If we think about the origins of conceptual art practices and their overlap with the accessibility of photographic means, as well as their technological associations, such as being durational, time-based or ephemeral – and this includes much feminist, activist, collective and political work – then Instagram is seemingly the perfect house for a program that aims to explore this in the content of art. Thinking back to the economic, architectural and social implications of the “white cube” of gallery spaces, as explored by Brian O’Doherty, when we consider digital interfaces such as Instagram we must think through the structure of what we are seeing. The timelessness of the white cube turns the gallery space into a limbo, creating the possibility for seeing something reframed and de-contextualised in order to see it again in another way – a separation from life. O’Doherty attributes fragmentation of the self, and the separation of perception from the rest of the body, as inherent to modernism; but it is arguable that this split is apparent in every attempt to categorise and recategorise that which we feel, see, hear, touch, interpret. Threedimensional space – be it collage, video, installation or performance – requires the presence of a spectator to engage in a materiality. So, too, does the timelessness of Instagram. Instead of reframing, we and the image act merely as a data set. The question is whether the data set produces information or knowledge, and then how it effects dreaming and imagination.

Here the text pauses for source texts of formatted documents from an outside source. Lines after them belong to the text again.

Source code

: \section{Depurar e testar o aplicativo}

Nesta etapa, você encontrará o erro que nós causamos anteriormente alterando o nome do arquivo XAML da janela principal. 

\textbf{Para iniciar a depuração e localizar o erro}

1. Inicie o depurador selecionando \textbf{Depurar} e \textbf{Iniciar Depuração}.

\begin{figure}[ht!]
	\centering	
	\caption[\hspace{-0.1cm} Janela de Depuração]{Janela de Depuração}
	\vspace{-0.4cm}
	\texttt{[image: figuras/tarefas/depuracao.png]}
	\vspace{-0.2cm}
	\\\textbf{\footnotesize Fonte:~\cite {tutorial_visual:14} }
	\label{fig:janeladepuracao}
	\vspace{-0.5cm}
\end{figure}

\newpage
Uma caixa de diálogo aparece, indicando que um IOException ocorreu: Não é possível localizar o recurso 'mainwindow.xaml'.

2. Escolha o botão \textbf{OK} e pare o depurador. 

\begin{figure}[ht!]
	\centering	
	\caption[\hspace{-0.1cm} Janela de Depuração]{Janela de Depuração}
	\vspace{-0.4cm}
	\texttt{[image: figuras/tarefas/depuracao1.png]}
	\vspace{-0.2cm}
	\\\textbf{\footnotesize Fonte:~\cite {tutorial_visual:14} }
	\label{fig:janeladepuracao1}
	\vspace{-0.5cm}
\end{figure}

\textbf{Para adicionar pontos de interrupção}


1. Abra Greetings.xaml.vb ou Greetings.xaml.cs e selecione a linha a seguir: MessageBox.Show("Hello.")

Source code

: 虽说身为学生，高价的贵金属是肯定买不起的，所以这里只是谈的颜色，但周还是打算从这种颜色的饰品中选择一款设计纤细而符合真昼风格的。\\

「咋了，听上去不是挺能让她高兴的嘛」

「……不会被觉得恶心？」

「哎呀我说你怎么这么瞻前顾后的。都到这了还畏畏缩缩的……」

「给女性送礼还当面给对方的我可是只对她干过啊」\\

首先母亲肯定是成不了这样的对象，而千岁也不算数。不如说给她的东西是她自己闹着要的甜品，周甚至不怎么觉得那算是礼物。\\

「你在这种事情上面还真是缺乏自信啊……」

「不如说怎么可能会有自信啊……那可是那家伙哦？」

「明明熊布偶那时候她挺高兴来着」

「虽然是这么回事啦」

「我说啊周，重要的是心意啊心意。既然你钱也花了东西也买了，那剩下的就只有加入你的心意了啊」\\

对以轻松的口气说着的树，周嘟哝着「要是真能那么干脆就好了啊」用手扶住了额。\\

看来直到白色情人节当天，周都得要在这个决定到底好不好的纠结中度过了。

INSTAGRAM REPLICATES THE FEELING OF BEGINNING AGAIN AND AGAIN, IN THE MIDDLE, WITH EACH NEW POST BEING A NEW REPRODUCTION, AN ARCHIVE WITHOUT ORIGIN, A LOGGED RECORD OF THE PAST.
Is there something lost in this desire to create a bottomless pit of memory that is beyond the comprehension of Alain Resnais’ Toute la mémoire du monde? In a watching practice, perhaps it is the capacity for memory that is forsaken? I know there have been some 24 artists “represented” in this project so far, and that Amin Taasha’s short excerpts about the Taliban destroying two Buddhist statues in Afghanistan in 2001 registered something new and at risk, being posted from the “Special Region of Yogyakarta”, still governed by the pre-colonial monarchy. And it was Reetu Sattar who addressed the micro-celebrity of the form, which I have been unable to escape.
But it is the scale of 52 Artists 52 Actions that is in fact beyond the means of critique. Why? Because art is simply somewhere else, and it’s elsewhere-ness is the function of the form.